Failing FO_GIS Analysis tests

ikalash commented 5 years ago

Seems the new tests that were added yesterday are failing:

FO_GIS_Analysis_BasalFriction FO_GIS_Analysis_StiffeningBasalFriction

http://cdash.sandia.gov/CDash-2-3-0/viewTest.php?onlyfailed&buildid=90632

jewatkins commented 5 years ago

Hmm the analysis seems to give one of two results depending on the build: http://cdash.sandia.gov/CDash-2-3-0/testSummary.php?project=10&name=FO_GIS_Analysis_BasalFriction&date=2019-11-07

Do you know if there are any clear differences between the two sets?

jewatkins commented 5 years ago

So the difference between the ones that are failing and passing is that the latter decomposes the mesh using: IOSS: Using decomposition method 'RIB' for 3,690 elements on 4 processors. The failing ones don't have that line.

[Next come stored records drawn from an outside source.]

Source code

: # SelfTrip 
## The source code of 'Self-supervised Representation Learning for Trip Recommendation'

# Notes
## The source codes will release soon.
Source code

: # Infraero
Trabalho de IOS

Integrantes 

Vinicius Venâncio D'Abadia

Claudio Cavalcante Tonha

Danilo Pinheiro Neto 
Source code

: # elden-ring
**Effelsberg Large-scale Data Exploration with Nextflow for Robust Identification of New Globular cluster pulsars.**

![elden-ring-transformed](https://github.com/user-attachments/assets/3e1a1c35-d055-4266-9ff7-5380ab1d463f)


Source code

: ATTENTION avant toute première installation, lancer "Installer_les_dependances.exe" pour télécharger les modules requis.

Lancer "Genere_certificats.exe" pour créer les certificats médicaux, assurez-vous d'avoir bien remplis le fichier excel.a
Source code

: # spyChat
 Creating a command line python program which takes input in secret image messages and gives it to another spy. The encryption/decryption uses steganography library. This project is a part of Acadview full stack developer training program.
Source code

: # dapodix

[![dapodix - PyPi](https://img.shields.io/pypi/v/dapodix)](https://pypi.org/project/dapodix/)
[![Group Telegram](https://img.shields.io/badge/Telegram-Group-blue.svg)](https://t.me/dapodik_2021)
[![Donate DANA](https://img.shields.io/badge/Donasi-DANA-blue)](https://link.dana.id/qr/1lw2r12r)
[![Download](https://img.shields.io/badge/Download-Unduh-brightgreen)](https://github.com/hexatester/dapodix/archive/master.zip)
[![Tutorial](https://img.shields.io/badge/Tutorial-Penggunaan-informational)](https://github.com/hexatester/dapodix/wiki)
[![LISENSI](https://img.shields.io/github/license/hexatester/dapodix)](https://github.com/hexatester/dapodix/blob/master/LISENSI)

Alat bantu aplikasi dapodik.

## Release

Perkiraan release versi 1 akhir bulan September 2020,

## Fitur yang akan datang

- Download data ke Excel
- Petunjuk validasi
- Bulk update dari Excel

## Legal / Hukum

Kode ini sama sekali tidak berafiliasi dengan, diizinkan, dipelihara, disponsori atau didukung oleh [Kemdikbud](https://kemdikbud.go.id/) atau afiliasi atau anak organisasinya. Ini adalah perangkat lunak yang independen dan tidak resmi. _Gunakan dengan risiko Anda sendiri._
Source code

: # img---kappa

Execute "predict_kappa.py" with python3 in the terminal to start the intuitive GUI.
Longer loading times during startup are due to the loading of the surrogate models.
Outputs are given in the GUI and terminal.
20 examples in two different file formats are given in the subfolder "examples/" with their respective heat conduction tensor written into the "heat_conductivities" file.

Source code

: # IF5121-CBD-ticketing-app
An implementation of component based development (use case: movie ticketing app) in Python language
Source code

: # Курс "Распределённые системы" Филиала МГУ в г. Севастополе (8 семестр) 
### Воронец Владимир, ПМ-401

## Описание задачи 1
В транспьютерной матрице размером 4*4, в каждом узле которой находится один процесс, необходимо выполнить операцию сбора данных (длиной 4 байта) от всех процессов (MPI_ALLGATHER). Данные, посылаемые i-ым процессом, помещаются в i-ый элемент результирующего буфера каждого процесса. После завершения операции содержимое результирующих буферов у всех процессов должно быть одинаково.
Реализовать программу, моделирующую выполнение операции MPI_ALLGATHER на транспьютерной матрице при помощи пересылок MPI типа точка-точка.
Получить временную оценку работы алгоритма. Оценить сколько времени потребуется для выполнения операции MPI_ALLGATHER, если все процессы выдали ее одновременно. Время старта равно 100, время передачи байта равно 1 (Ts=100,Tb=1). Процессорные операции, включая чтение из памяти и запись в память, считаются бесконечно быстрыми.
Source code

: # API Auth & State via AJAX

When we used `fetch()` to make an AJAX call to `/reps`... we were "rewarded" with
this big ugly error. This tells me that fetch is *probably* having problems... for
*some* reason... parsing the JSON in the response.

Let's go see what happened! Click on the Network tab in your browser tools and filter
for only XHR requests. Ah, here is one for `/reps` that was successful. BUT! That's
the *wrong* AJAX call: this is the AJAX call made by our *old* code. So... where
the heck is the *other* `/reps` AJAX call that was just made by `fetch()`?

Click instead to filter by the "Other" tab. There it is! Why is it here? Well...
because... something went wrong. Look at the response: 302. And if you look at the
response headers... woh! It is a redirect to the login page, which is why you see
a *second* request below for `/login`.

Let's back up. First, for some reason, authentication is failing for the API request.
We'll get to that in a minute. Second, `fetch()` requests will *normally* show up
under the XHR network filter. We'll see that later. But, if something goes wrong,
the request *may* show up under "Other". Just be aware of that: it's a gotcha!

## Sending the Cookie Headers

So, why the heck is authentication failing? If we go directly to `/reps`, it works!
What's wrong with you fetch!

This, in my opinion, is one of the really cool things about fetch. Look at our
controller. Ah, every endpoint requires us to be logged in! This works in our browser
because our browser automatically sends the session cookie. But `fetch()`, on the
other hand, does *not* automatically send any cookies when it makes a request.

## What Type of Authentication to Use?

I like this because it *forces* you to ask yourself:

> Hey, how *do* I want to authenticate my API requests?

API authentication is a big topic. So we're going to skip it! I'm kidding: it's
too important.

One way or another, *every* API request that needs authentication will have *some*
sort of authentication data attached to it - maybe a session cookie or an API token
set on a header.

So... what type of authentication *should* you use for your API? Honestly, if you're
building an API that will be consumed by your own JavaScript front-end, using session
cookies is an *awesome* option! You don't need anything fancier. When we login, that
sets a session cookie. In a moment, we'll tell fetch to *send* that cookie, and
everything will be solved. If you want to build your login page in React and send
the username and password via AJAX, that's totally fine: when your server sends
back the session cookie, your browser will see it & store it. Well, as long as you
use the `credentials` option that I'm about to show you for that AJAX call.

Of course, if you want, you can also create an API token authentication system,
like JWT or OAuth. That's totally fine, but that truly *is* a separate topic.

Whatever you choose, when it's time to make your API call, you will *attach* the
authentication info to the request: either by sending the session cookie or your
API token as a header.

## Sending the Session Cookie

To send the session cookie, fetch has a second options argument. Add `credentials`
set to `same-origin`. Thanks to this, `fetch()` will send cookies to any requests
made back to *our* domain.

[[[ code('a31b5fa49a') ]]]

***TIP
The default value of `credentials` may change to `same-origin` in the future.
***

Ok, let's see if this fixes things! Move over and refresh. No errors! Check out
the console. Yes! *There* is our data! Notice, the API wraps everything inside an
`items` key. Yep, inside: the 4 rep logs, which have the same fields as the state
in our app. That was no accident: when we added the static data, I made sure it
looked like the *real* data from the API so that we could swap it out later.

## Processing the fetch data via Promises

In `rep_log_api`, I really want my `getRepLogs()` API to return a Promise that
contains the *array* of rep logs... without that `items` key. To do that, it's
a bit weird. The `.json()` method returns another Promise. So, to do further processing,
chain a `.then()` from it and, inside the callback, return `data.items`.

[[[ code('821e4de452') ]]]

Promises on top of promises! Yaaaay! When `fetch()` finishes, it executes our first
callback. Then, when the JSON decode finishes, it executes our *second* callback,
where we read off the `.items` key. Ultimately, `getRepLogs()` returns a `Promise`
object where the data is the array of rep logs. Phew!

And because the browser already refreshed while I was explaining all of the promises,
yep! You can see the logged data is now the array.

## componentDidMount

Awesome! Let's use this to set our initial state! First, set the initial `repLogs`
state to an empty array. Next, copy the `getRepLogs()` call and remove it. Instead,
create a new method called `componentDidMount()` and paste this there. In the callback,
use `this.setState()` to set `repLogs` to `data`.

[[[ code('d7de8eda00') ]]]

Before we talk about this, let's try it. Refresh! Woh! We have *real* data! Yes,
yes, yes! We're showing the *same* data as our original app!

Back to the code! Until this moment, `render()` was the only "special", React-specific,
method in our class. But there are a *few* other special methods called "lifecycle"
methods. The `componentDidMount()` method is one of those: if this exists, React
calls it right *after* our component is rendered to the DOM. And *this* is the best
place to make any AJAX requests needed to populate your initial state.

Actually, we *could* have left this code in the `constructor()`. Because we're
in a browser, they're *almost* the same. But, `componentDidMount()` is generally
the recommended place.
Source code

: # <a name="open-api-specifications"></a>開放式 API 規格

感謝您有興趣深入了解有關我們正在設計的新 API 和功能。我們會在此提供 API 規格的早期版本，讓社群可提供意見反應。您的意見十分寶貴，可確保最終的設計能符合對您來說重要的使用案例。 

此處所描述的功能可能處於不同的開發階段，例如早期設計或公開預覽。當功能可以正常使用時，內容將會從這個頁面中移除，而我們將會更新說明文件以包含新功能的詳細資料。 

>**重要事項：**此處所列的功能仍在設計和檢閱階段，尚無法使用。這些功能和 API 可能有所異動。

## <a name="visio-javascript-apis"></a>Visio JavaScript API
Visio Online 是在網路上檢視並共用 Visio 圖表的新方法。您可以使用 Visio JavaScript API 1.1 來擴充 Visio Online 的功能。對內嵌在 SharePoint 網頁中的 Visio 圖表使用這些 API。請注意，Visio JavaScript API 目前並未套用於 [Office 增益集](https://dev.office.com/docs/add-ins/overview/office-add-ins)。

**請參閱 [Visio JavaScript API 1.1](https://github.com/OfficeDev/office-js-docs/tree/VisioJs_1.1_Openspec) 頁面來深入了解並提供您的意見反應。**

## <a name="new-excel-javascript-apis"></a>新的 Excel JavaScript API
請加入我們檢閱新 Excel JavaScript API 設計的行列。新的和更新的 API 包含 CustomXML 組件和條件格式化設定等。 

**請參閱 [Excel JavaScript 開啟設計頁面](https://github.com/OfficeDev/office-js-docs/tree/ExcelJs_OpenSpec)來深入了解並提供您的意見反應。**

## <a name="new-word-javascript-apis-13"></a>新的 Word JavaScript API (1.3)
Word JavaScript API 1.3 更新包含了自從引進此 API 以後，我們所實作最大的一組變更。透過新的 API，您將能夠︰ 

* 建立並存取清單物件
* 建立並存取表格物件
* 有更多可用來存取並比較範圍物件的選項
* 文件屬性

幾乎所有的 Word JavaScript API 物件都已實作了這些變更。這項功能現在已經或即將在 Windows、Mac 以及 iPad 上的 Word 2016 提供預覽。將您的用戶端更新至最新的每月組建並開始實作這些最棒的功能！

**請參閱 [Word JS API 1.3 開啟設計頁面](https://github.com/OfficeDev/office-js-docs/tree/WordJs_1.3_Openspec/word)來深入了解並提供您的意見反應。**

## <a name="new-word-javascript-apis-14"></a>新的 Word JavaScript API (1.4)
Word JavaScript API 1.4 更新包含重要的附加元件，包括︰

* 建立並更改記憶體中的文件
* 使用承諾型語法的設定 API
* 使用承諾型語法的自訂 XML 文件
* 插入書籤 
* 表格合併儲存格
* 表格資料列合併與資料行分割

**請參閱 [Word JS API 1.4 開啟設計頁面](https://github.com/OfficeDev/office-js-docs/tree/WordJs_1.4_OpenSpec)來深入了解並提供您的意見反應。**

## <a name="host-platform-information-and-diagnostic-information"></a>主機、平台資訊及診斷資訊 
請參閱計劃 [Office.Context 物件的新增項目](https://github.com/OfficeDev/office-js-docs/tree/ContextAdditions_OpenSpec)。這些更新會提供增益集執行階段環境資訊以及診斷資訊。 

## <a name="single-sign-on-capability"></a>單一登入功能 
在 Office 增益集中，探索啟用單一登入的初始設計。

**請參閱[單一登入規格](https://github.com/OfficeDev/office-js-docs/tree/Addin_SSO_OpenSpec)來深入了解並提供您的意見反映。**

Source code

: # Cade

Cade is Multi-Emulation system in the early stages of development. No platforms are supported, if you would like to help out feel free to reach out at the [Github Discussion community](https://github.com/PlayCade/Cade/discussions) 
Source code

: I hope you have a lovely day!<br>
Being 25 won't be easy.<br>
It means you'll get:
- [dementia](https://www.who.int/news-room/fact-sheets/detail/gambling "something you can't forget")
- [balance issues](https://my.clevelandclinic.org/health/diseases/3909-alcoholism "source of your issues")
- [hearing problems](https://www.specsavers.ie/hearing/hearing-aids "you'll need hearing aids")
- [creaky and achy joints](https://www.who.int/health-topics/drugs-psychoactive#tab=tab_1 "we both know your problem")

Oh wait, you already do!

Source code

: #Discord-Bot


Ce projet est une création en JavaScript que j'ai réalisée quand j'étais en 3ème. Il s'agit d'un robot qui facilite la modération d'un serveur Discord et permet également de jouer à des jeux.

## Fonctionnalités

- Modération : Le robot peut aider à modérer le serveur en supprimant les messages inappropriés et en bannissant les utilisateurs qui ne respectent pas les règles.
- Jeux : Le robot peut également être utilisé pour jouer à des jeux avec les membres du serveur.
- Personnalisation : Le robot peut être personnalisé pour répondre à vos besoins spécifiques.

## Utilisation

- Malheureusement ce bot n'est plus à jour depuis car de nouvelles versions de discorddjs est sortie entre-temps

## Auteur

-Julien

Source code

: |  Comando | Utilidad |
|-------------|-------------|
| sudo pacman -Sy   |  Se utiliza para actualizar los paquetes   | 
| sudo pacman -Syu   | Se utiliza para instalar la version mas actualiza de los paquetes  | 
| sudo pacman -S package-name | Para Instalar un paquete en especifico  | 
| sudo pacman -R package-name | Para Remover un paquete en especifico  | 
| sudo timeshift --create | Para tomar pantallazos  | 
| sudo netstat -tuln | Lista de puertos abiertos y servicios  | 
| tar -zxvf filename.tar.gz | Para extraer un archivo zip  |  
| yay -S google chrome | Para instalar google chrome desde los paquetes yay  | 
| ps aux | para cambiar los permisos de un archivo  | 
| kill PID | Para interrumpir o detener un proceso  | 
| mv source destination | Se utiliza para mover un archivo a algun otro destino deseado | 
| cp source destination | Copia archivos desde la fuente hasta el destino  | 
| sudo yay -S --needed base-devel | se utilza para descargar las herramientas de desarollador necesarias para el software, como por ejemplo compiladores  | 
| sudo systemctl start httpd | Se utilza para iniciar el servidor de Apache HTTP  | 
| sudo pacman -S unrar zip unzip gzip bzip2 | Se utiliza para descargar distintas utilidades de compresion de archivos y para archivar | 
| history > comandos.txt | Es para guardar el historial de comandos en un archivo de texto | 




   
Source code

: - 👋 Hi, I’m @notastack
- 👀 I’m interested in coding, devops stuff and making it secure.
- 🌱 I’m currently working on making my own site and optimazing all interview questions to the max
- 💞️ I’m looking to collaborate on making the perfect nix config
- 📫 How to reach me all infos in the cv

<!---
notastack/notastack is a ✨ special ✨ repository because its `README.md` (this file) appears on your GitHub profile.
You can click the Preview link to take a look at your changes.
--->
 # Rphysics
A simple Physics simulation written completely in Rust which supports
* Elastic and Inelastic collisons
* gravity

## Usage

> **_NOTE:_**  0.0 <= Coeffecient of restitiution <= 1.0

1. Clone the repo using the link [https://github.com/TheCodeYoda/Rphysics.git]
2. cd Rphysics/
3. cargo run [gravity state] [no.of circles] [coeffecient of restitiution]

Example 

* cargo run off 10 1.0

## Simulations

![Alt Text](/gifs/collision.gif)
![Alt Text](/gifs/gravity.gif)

jewatkins commented 5 years ago

I believe that has something to do with Use Serial Mesh

ikalash commented 5 years ago

So you're saying that you are having Albany auto-decompose the mesh by selecting 'Use Serial Mesh=true' in the input file and not providing a decomposed mesh? If you change 'Use Serial Mesh' to 'false' and decompose the mesh yourself for the failing tests, do they pass?

Seems things may have been calibrated using a different decomposition than the one produced by the decomp that gets called when 'Use Serial Mesh=true', though I would think that the result would be decomposition-insensitive (unless you're doing exodiff w.r.t. a gold file created using a different decomposition, of course, which you are not doing here).

mperego commented 5 years ago

The error seems pretty big. However the optimization process can be fairly chaotic. We may want to to check with Denis Ridzal or Drew Kouri to understand what we can expect in terms of reproducibility.

jewatkins commented 5 years ago

Use Serial Mesh seems to be an environment variable in the file (USE_SERIAL_MESH). Not sure how that works but it would be my first assumption to why there's a discrepancy (I'll check) and it matches with what's seen in the builds. It seems likely to me that a different decomposition would give a different value for the parameter vector (i.e. who knows if the first parameter in the vector corresponds to the same point in space).

mperego commented 5 years ago

Oh I see, we are checking the solution at every point. Wouldn't be better to compute some norm/response of the solution as in other tests?

jewatkins commented 5 years ago

We do that already with the solve. This is checking the parameter vector which currently checks each value one by one. We could compute a norm but it would require more work. We'd either have to change all the other analysis tests or create a new testing framework for it.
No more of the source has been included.